Should teams building agentic products stop building user-facing features? Should the autonomous agents be building features instead? These aren't rhetorical questions — they're decisions the tech industry is making right now.
What's changing:
PRDs → Prototypes and context architecture
Feature specs → Agent instructions and prompt engineering
User stories → Agent capabilities and interaction patterns
Sprint planning → Research cycles and hypothesis testing
Launch planning → Continuous orchestration
And a new skill is emerging: evals
Planning has always been hypothesis testing, but AI makes it impossible to pretend otherwise.
The New PM Toolkit
The PMs who will thrive in this world are builders and orchestrators. No, not everyone needs to become technical. We still need strategy, market understanding, and all the classic PM responsibilities. These don't go away — they become more critical because AI systems can't replace human judgment.
But you need to experiment personally and find opportunities to architect at scale. The new AI PM is part builder, part orchestrator — someone who creates agents for themselves, documents what breaks and why, and shares learnings publicly.
Here's your roadmap:
This Week:
Map one workflow (personal or professional) as agent interactions
Identify one human touchpoint where you could simplify
This Month:
Prototype instead of writing a PRD
Run a research cycle instead of a sprint
Share your learnings publicly
Ongoing:
Learn to write evals (this will be the #1 skill tested in interviews next year)

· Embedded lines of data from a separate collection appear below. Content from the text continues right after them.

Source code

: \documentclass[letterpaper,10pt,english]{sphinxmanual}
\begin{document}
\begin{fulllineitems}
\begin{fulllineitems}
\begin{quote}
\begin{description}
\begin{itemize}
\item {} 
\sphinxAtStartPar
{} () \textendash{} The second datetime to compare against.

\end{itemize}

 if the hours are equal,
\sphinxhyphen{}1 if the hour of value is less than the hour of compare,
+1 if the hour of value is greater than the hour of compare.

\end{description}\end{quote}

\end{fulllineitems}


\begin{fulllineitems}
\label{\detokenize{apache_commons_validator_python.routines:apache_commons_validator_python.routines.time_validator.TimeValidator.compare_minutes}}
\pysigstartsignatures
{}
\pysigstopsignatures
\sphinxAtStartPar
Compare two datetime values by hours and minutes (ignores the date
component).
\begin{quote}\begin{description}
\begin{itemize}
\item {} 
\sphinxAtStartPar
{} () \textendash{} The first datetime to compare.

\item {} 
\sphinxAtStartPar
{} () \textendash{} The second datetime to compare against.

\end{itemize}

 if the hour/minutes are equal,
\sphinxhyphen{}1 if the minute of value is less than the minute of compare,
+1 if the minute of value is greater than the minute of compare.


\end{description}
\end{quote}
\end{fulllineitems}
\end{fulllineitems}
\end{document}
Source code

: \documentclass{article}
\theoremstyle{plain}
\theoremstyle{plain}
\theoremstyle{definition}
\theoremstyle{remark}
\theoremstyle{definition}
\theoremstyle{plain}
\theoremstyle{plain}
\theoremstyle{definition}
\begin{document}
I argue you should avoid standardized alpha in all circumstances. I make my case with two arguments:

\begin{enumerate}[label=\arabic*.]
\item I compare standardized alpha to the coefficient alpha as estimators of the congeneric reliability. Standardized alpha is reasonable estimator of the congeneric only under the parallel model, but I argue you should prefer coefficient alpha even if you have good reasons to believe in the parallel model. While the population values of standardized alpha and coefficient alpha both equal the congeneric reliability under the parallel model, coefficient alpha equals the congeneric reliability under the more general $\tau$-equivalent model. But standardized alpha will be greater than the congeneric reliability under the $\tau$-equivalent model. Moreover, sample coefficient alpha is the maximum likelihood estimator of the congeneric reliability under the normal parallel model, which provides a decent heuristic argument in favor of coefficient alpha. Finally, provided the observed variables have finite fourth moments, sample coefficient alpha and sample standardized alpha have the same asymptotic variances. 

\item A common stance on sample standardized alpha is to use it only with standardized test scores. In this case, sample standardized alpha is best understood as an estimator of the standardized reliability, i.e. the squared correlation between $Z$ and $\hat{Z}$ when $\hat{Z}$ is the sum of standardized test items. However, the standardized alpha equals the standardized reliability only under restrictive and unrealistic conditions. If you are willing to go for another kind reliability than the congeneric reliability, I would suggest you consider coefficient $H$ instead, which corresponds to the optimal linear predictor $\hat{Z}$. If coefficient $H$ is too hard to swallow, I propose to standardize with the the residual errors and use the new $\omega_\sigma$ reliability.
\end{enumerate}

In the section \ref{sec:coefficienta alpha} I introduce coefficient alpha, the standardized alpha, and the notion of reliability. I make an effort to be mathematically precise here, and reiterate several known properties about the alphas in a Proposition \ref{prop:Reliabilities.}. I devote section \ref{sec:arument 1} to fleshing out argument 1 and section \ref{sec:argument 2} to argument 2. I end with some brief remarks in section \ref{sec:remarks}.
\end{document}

Design agent interaction patterns by chaining agents and watching them break
Create transparency and explainability in your products
Document everything
The Bottom Line
None of us have this figured out. But community is our competitive advantage. Forums, conferences, newsletters like this — these are where we exchange experiences and learn together.
The question isn't whether you'll become an orchestrator. It's whether you'll do it intentionally and learn along the way.
We're evolving from feature builders to orchestrators of human-machine collaboration. We're deploying agents to solve human problems and business outcomes. And we're doing it all on shifting foundations that change every three months.
It's messy. It's uncertain. And it's exactly where product management needs to be.
What's your experience building AI agents? What's worked, what's failed spectacularly? Hit reply and let me know — I read every email.
And if you're looking to break into AI product leadership, remember: experiment personally, share publicly, and focus on the orchestration patterns that will define the next era of product management.